The United States military’s latest test involving hypersonic missiles failed this week just days after a report first revealed China successfully flew a nuclear-capable hypersonic missile around the earth in August before hitting its target.
According to a Defense Department statement, the Pentagon conducted a “data collection experiment” on October 21 from the Pacific Spaceport Complex-Alaska in Kodiak, Alaska, to “inform the department’s hypersonic technology development,” but the test was unsuccessful due to “a failure of the booster stack.”
“Program officials have initiated a review to determine the cause of the booster system failure to inform future tests. Experiments and tests – both successful and unsuccessful – are the backbone of developing highly complex, critical technologies at tremendous speed, as the department is doing with hypersonic technologies,” Pentagon spokesperson Lt. Cmdr. Tim Gorman said, as reported by The Drive. “Delivering hypersonic weapons remains a top priority, and the department remains confident that it is on track to field offensive hypersonic capabilities beginning in the early 2020s. This flight test is part of an ongoing series of flight tests as we continue to develop this technology.”

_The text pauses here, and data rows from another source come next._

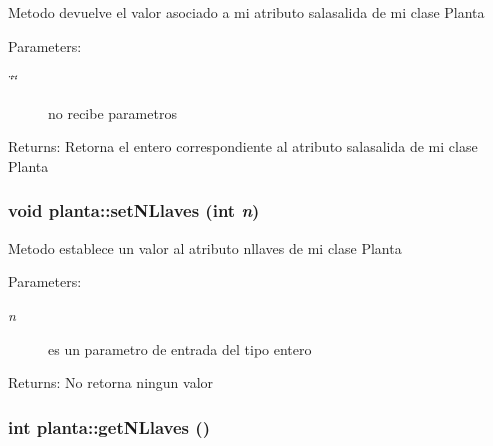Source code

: Metodo devuelve el valor asociado a mi atributo salasalida de mi clase Planta \begin{Desc}
\item[Parameters:]
\begin{description}
\item[{\em \char`\"{}\char`\"{}}]no recibe parametros \end{description}
\end{Desc}
\begin{Desc}
\item[Returns:]Retorna el entero correspondiente al atributo salasalida de mi clase Planta \end{Desc}
\hypertarget{classplanta_4b11a7bc1bd000f01a7af5da1df7a285}{
\subsubsection[setNLlaves]{\setlength{\rightskip}{0pt plus 5cm}void planta::setNLlaves (int {\em n})}}
\label{classplanta_4b11a7bc1bd000f01a7af5da1df7a285}


Metodo establece un valor al atributo nllaves de mi clase Planta \begin{Desc}
\item[Parameters:]
\begin{description}
\item[{\em n}]es un parametro de entrada del tipo entero \end{description}
\end{Desc}
\begin{Desc}
\item[Returns:]No retorna ningun valor \end{Desc}
\hypertarget{classplanta_5087143df250ee8686a3c5387961f01e}{
\subsubsection[getNLlaves]{\setlength{\rightskip}{0pt plus 5cm}int planta::getNLlaves ()}}
\label{classplanta_5087143df250ee8686a3c5387961f01e}


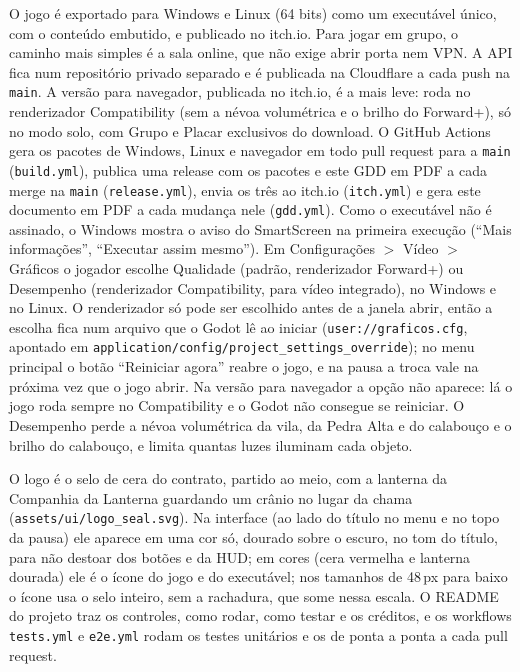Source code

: \documentclass[11pt,a4paper]{article}
\begin{document}
O jogo é exportado para Windows e Linux (64 bits) como um executável único, com o conteúdo embutido, e publicado no itch.io. Para jogar em grupo, o caminho mais simples é a sala online, que não exige abrir porta nem VPN. A API fica num repositório privado separado e é publicada na Cloudflare a cada push na \texttt{main}. A versão para navegador, publicada no itch.io, é a mais leve: roda no renderizador Compatibility (sem a névoa volumétrica e o brilho do Forward+), só no modo solo, com Grupo e Placar exclusivos do download. O GitHub Actions gera os pacotes de Windows, Linux e navegador em todo pull request para a \texttt{main} (\texttt{build.yml}), publica uma release com os pacotes e este GDD em PDF a cada merge na \texttt{main} (\texttt{release.yml}), envia os três ao itch.io (\texttt{itch.yml}) e gera este documento em PDF a cada mudança nele (\texttt{gdd.yml}). Como o executável não é assinado, o Windows mostra o aviso do SmartScreen na primeira execução (``Mais informações'', ``Executar assim mesmo''). Em Configurações $>$ Vídeo $>$ Gráficos o jogador escolhe Qualidade (padrão, renderizador Forward+) ou Desempenho (renderizador Compatibility, para vídeo integrado), no Windows e no Linux. O renderizador só pode ser escolhido antes de a janela abrir, então a escolha fica num arquivo que o Godot lê ao iniciar (\texttt{user://graficos.cfg}, apontado em \texttt{application/config/project\_settings\_override}); no menu principal o botão ``Reiniciar agora'' reabre o jogo, e na pausa a troca vale na próxima vez que o jogo abrir. Na versão para navegador a opção não aparece: lá o jogo roda sempre no Compatibility e o Godot não consegue se reiniciar. O Desempenho perde a névoa volumétrica da vila, da Pedra Alta e do calabouço e o brilho do calabouço, e limita quantas luzes iluminam cada objeto.

O logo é o selo de cera do contrato, partido ao meio, com a lanterna da Companhia da Lanterna guardando um crânio no lugar da chama (\texttt{assets/ui/logo\_seal.svg}). Na interface (ao lado do título no menu e no topo da pausa) ele aparece em uma cor só, dourado sobre o escuro, no tom do título, para não destoar dos botões e da HUD; em cores (cera vermelha e lanterna dourada) ele é o ícone do jogo e do executável; nos tamanhos de 48\,px para baixo o ícone usa o selo inteiro, sem a rachadura, que some nessa escala. O README do projeto traz os controles, como rodar, como testar e os créditos, e os workflows \texttt{tests.yml} e \texttt{e2e.yml} rodam os testes unitários e os de ponta a ponta a cada pull request.
\end{document}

In August, China tested a nuclear-capable hypersonic missile that traveled around the world before hitting its target, a development that reportedly shocked U.S. officials.

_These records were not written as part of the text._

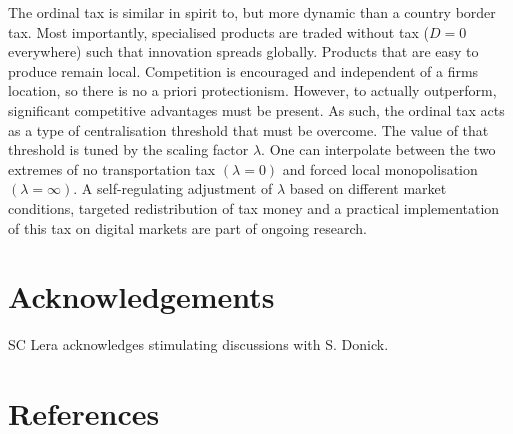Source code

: \documentclass[final,5p,times,twocolumn,11pt,authoryear]{elsarticle}
\numberwithin{equation}{section} %
\begin{document}
The ordinal tax is similar in spirit to, but more dynamic than a country border tax. 
Most importantly, specialised products are traded without tax ($D=0$ everywhere) such that innovation spreads globally. 
Products that are easy to produce remain local. 
Competition is encouraged and independent of a firms location, so there is no a priori protectionism. 
However, to actually outperform, significant competitive advantages must be present. 
As such, the ordinal tax acts as a type of centralisation threshold that must be overcome. 
The value of that threshold is tuned by the scaling factor $\lambda$. 
One can interpolate between the two extremes of no transportation tax $(\lambda=0)$ and forced local monopolisation $(\lambda=\infty)$. 
A self-regulating adjustment of $\lambda$ based on different market conditions, targeted redistribution of tax money and a practical implementation of this tax on digital markets are part of ongoing research. 



\section*{Acknowledgements} 

SC Lera acknowledges stimulating discussions with S. Donick. 



\section*{References}


\end{document}
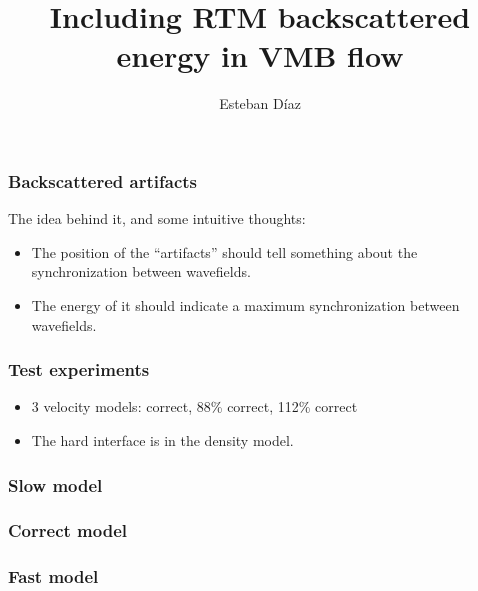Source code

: 

\title[]{Including RTM backscattered energy in VMB flow}
\subtitle{}
\author[]{Esteban  D\'{i}az}
\date{}
\logo{}

\def\big#1{\begin{center} \LARGE \textbf{#1} \end{center}}
\def\cen#1{\begin{center}        \textbf{#1} \end{center}}

 { \cwpcover }

\begin{frame} \frametitle{Backscattered artifacts}
The idea behind it, and some intuitive thoughts:

\begin{itemize}
   \item The position of the ``artifacts'' should tell 
   something about the synchronization between wavefields.
   \item The energy of it should indicate a maximum synchronization 
   between wavefields.
\end{itemize}

\end{frame}
\cwpnote{}

\begin{frame} \frametitle{Test experiments}

\begin{itemize}
   \item 3 velocity models: correct, 88\% correct, 112\% correct
   \item The hard interface is in the density model. 
\end{itemize}

\end{frame}
\cwpnote{}

\begin{frame} \frametitle{Slow    model}  \end{frame}
\begin{frame} \frametitle{Correct model}  \end{frame}
\begin{frame} \frametitle{Fast    model}  \end{frame}

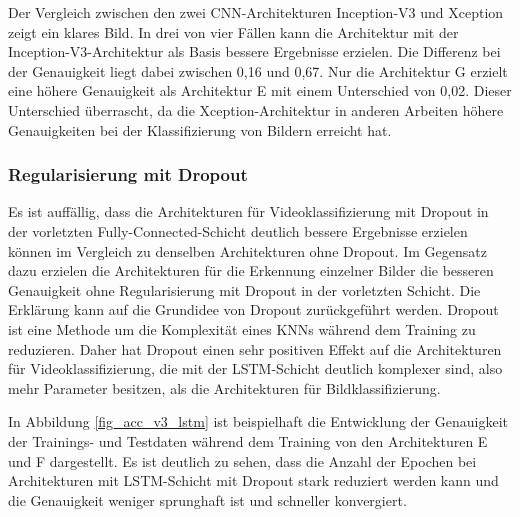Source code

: Der Vergleich zwischen den zwei \ac{CNN}-Architekturen Inception-V3 und Xception zeigt ein klares Bild. In drei von vier Fällen kann die Architektur mit der Inception-V3-Architektur als Basis bessere Ergebnisse erzielen. Die Differenz bei der Genauigkeit liegt dabei zwischen 0,16 und 0,67. Nur die Architektur G erzielt eine höhere Genauigkeit als Architektur E mit einem Unterschied von 0,02. Dieser Unterschied überrascht, da die Xception-Architektur in anderen Arbeiten \cite{chollet2017xception} höhere Genauigkeiten bei der Klassifizierung von Bildern erreicht hat.

\subsubsection{Regularisierung mit Dropout}

Es ist auffällig, dass die Architekturen für Videoklassifizierung mit Dropout in der vorletzten Fully-Connected-Schicht deutlich bessere Ergebnisse erzielen können im Vergleich zu denselben Architekturen ohne Dropout. Im Gegensatz dazu erzielen die Architekturen für die Erkennung einzelner Bilder die besseren Genauigkeit ohne Regularisierung mit Dropout in der vorletzten Schicht. Die Erklärung kann auf die Grundidee von Dropout zurückgeführt werden. Dropout ist eine Methode um die Komplexität eines \acp{KNN} während dem Training zu reduzieren. Daher hat Dropout einen sehr positiven Effekt auf die Architekturen für Videoklassifizierung, die mit der \ac{LSTM}-Schicht deutlich komplexer sind, also mehr Parameter besitzen, als die Architekturen für Bildklassifizierung.

In Abbildung \ref{fig_acc_v3_lstm} ist beispielhaft die Entwicklung der Genauigkeit der Trainings- und Testdaten während dem Training von den Architekturen E und F dargestellt. Es ist deutlich zu sehen, dass die Anzahl der Epochen bei Architekturen mit \ac{LSTM}-Schicht mit Dropout stark reduziert werden kann und die Genauigkeit weniger sprunghaft ist und schneller konvergiert.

The missile circled the earth in low-orbit space and sped down to its target, though it landed some two-dozen miles away from its intended target. Those familiar with the test and briefed on intelligence told Financial Times that the test demonstrated major hypersonic weapons progress – more than the U.S. realized – and raised concerns that the U.S. has been underestimating China’s military capabilities.
“We have no idea how they did this,” one of five people familiar with China’s test told Financial Times.

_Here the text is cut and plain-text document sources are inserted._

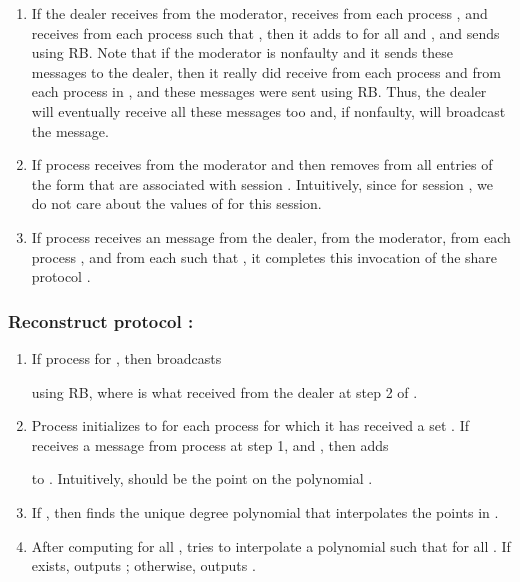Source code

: \documentclass{sig-alternate}
\begin{document}
\begin{enumerate}
\item If the dealer  receives  from the moderator,
receives  from  each process ,
and receives  from each process  such
that , then
it adds   to 
for all  and , and sends 
using RB.
Note that if the moderator is nonfaulty and it sends these messages to
the dealer, then it really did receive
 from each process 
and  from each process  in , and these
messages were sent
using RB.  Thus, the dealer will eventually receive all these
messages too and, if nonfaulty, will broadcast the  message.


\item If process  receives  from the moderator and  then 
 removes from  all entries of the form  that
are associated with session . Intuitively, since 
 for session , we do not care about the values
of  for this session. 



\item If process  receives an  message from the dealer,
 from the moderator,  from each
process , and  from each  such that
, it completes
this invocation of the share protocol .



\end{enumerate}

\subsubsection*{Reconstruct protocol :}

\begin{enumerate}
\item
If process  for , then  broadcasts

using RB, where  is what  received from the dealer at
step 2 of .

\item
Process  initializes  to   for each process
 for which it has received a set .
If  receives a message  from
process  at step 1, and  , then  adds

to .
Intuitively,  should be the point
 on the polynomial .

\item
If , then 
finds the unique degree  polynomial
 that interpolates the points in .


\item After computing  for all , 
tries to interpolate a polynomial 
such that  for all .
If  exists,  outputs ;
otherwise,  outputs .
\end{enumerate}
\end{document}
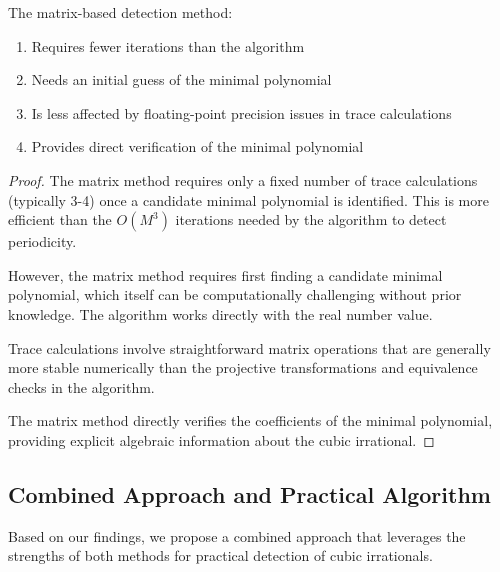 \begin{proposition}
The matrix-based detection method:
\begin{enumerate}
    \item Requires fewer iterations than the \HAPD{} algorithm
    \item Needs an initial guess of the minimal polynomial
    \item Is less affected by floating-point precision issues in trace calculations
    \item Provides direct verification of the minimal polynomial
\end{enumerate}
\end{proposition}

\begin{proof}
The matrix method requires only a fixed number of trace calculations (typically 3-4) once a candidate minimal polynomial is identified. This is more efficient than the $O(M^3)$ iterations needed by the \HAPD{} algorithm to detect periodicity.

However, the matrix method requires first finding a candidate minimal polynomial, which itself can be computationally challenging without prior knowledge. The \HAPD{} algorithm works directly with the real number value.

Trace calculations involve straightforward matrix operations that are generally more stable numerically than the projective transformations and equivalence checks in the \HAPD{} algorithm.

The matrix method directly verifies the coefficients of the minimal polynomial, providing explicit algebraic information about the cubic irrational.
\end{proof}

\subsection{Combined Approach and Practical Algorithm}

Based on our findings, we propose a combined approach that leverages the strengths of both methods for practical detection of cubic irrationals.

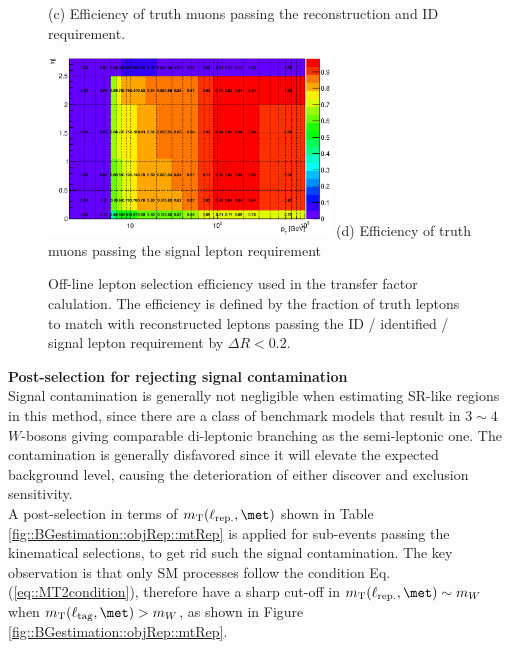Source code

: \begin{figure}
\begin{center}
\begin{minipage}[t]{.49\textwidth}
      \hspace{10mm} (c) Efficiency of truth muons passing the reconstruction and ID requirement.
      \label{fig::BGestimation::objRep::heff_mc_mu_truthToID}
    \end{minipage}
    \begin{minipage}[t]{.49\textwidth}
      \centering
      \includegraphics[width=75mm]{figures/BGestimation/ObjReplacement/method/lepeff/mu_trPtEta_truthToSig.eps}
      \hspace{10mm} (d) Efficiency of truth muons passing the signal lepton requirement
      \label{fig::BGestimation::objRep::heff_mc_mu_truthToSig}
    \end{minipage}
    \caption{Off-line lepton selection efficiency used in the transfer factor calulation.
      The efficiency is defined by the fraction of truth leptons to match with reconstructed leptons passing the ID / identified / signal lepton requirement by $\Delta R<0.2$. 
}
    \label{fig::BGestimation::objRep::lep_efficiency}
  \end{center}
\end{figure}


\noindent \textbf{Post-selection for rejecting signal contamination} \\
Signal contamination is generally not negligible when estimating SR-like regions in this method,
since there are a class of benchmark models that result in $3 \sim 4$ $W$-bosons giving comparable di-leptonic branching as the semi-leptonic one. 
The contamination is generally disfavored since it will elevate the expected background level, causing the deterioration of either discover and exclusion sensitivity. \\

A post-selection in terms of $\mtRep$ shown in Table \ref{fig::BGestimation::objRep::mtRep} is applied for sub-events passing the kinematical selections, to get rid such the signal contamination. 
The key observation is that only SM processes follow the condition Eq. (\ref{eq::MT2condition}), therefore have a sharp cut-off in $\mtRep \sim m_W$ when $\mt(\ell_{\mathrm{tag}},\met)>m_W$, as shown in Figure \ref{fig::BGestimation::objRep::mtRep}. \\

Despite the DOD failure, the U.S. Navy and Army separately tested hypersonic weapon component prototypes on Wednesday that effectively “demonstrated advanced hypersonic technologies, capabilities, and prototype systems in a realistic operating environment,” a Pentagon statement read, according to Reuters.
Reuters also reported that the U.S. successfully tested a hypersonic weapon capable of traveling at speeds faster than five times the speed of sound in September. It was the United States’ first successful experiment of a hypersonic weapon since 2013.
Aside from the U.S. and China, Russia is also in the test phase of its hypersonic missile development.
In July, Russian President Vladimir Putin bragged about Russia’s nuclear-capable hypersonic weapons during a large-scale parade for the Russian Navy in his hometown of St. Petersburg.
“Russia, in the shortest possible time, took its rightful place among the leading maritime powers, went through a colossal path of development from a modest Petrovsky boat to powerful ships of the ocean zone and nuclear-powered missile submarines, acquired effective long-range and short-range naval aviation, reliable coastal defense systems and the latest hypersonic high-precision weapons systems that still have no analogs in the world, which we are constantly and successfully improving,” Putin said.